The assault on jobs escalated in the late 1970s under the Carter administration, which installed Paul Volcker as head of the US Federal Reserve to enact a tight money policy aimed at wiping out vast sections of less profitable industry in the US in order to undermine the militancy of the American working class and drive down wages and living conditions.

At the same time, major advances in technology associated with computerization led to revolutionary changes in the form of capitalist production, including the rise of the transnational corporation and globalization.

Globalization is not simply the movement of jobs overseas, but a higher integration of the world economy through the establishment of global production and supply chains and the emergence of a world labor market. Under capitalism, it was used to impose declining conditions on the working class, especially in the advanced countries.

But the same process has produced a far larger, more powerful and objectively unified working class than at any point in world history, creating hundreds of millions of new workers across Asia, Africa and Latin America and creating the conditions for a truly international movement against capitalist exploitation.

But the bureaucracy, dominated by nationalism and bound together with the capitalist state, had no answer to this.
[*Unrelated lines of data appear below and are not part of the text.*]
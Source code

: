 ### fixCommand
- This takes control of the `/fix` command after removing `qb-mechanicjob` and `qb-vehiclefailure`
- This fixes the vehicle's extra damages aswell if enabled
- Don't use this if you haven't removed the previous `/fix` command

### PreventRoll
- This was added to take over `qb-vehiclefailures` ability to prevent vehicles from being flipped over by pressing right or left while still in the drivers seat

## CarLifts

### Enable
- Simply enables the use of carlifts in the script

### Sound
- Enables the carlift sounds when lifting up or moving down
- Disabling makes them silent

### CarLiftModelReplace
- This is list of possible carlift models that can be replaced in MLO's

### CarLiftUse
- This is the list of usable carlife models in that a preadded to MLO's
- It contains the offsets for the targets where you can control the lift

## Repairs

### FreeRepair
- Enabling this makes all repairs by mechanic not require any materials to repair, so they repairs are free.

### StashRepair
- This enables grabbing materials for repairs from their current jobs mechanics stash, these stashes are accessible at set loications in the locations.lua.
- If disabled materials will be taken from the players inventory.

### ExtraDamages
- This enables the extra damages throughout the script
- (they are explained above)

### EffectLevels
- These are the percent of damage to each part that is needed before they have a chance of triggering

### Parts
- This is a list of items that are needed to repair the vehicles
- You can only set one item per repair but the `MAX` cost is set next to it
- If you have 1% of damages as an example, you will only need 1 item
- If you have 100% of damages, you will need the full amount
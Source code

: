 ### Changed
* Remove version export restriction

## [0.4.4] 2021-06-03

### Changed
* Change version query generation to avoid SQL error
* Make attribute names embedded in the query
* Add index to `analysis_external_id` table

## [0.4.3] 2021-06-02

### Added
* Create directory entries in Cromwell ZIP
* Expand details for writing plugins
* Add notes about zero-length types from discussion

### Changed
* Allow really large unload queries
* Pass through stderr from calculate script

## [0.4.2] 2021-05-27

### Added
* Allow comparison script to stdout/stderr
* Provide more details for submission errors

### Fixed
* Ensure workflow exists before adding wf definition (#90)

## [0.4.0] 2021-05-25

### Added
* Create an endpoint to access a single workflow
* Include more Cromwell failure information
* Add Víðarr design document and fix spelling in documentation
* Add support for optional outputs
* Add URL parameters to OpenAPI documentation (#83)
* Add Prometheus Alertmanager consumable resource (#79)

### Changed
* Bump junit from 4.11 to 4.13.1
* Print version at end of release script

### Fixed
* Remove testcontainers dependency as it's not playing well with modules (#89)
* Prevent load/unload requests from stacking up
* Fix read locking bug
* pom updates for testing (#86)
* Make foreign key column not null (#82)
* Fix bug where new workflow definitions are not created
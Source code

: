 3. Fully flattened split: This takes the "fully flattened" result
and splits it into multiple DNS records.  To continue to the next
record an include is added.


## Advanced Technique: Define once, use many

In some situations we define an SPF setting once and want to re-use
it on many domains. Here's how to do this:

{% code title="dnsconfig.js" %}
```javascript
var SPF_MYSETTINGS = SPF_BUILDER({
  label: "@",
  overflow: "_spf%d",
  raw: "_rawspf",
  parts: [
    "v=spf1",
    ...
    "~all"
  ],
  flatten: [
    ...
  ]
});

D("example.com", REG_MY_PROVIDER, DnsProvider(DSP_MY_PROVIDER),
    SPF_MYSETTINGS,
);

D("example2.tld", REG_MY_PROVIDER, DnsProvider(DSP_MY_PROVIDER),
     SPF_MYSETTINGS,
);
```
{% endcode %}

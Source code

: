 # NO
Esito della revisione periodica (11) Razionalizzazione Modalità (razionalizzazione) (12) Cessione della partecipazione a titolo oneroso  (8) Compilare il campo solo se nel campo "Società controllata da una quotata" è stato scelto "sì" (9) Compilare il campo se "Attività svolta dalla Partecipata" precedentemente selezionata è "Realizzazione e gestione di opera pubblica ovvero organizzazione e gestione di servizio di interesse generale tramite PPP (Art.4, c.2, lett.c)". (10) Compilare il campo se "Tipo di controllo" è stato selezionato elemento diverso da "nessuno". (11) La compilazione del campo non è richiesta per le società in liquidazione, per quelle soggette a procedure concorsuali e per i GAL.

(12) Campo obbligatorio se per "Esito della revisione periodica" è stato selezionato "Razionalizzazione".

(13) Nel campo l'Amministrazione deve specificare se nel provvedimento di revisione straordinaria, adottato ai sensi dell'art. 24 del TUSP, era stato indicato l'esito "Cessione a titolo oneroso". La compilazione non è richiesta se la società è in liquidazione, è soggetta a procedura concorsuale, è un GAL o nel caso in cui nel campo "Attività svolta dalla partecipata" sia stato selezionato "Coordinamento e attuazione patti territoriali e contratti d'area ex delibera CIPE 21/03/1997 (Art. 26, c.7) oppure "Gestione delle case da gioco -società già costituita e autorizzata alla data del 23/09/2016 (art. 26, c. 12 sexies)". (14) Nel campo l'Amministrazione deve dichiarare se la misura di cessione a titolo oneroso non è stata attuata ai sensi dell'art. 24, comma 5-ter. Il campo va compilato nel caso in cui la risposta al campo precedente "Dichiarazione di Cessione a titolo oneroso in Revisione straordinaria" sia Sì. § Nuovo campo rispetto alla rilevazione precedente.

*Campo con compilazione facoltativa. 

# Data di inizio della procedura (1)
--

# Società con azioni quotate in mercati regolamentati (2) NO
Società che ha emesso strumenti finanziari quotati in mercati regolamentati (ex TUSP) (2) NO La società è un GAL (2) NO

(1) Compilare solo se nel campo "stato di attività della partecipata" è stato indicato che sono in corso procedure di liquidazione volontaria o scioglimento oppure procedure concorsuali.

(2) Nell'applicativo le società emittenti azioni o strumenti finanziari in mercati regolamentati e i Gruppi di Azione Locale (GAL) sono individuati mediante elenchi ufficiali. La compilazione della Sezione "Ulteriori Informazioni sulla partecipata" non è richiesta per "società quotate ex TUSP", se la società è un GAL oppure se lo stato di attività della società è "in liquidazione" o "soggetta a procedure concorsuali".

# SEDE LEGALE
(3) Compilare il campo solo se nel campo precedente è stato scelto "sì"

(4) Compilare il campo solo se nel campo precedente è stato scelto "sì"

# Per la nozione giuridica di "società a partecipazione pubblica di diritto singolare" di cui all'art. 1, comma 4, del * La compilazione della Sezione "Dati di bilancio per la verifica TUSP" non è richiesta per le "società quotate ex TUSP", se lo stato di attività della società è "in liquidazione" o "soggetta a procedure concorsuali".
In the wake of Reagan’s 1981 destruction of the air traffic controllers union, the assault on the working class escalated.

In 1984 the UAW openly embraced the program of corporatism, that is, unbridled union-management collaboration aimed at destroying wages and working conditions in order to boost the competitive position of the US auto bosses against their overseas capitalist rivals.

This involved the isolation and crushing of strikes, the suppression of opposition to factory closures and mass layoffs and the formation of union management committees to impose speedups and suppress shop floor militancy. As the membership of the UAW plummeted, the union apparatus received new forms of income in the form of direct subsidies from management for so-called joint programs.

The turn to corporatism was accompanied by an explosion of nationalist, anti-foreigner demagogy on the part of the UAW leadership, blaming workers in Mexico, Japan etc. for “stealing” American jobs. This led in 1985 to the split with the Canadian region of the UAW, which formed a rival, nationally-based union. Today, the Canadian auto union Unifor is responding to Trump’s tariffs by supporting protectionism in Canada.

Rank-and-file committees

In opposition to the nationalist and pro-capitalist UAW apparatus, Will Lehman, a Pennsylvania Mack Trucks workers and socialist, ran for UAW president in 2022. Lehman called for the unity of American workers with their brothers and sisters in Mexico, Canada, China, the European countries and others in a common fight to defend the social right to a secure and good-paying job, and safe working conditions for all workers.

Lehman called for the abolition of the UAW bureaucracy and the transfer of power to the shopfloor workers through the expansion of the Autoworkers Rank-and-File Committees Network. He opposed both big business parties and called for the development of a politically independent movement of the working class to fight for a workers’ government and socialism.

A genuine fight for jobs cannot be based on pragmatic alignments with one gang or another of big business politicians as claimed by Fain, but only through the independent industrial and political mobilization of the power of the US and international working class against the whole capitalist setup.

Under conditions of transnational production, with corporations able to shift production rapidly from country to country, the only viable strategy is a program based on uniting the working class globally.

This means the building and expansion of the International Workers Alliance of Rank-and-File Committees (IWA-RFC), which is giving independent voice to workers in opposition to the pro-corporate and nationalist trade union bureaucracies.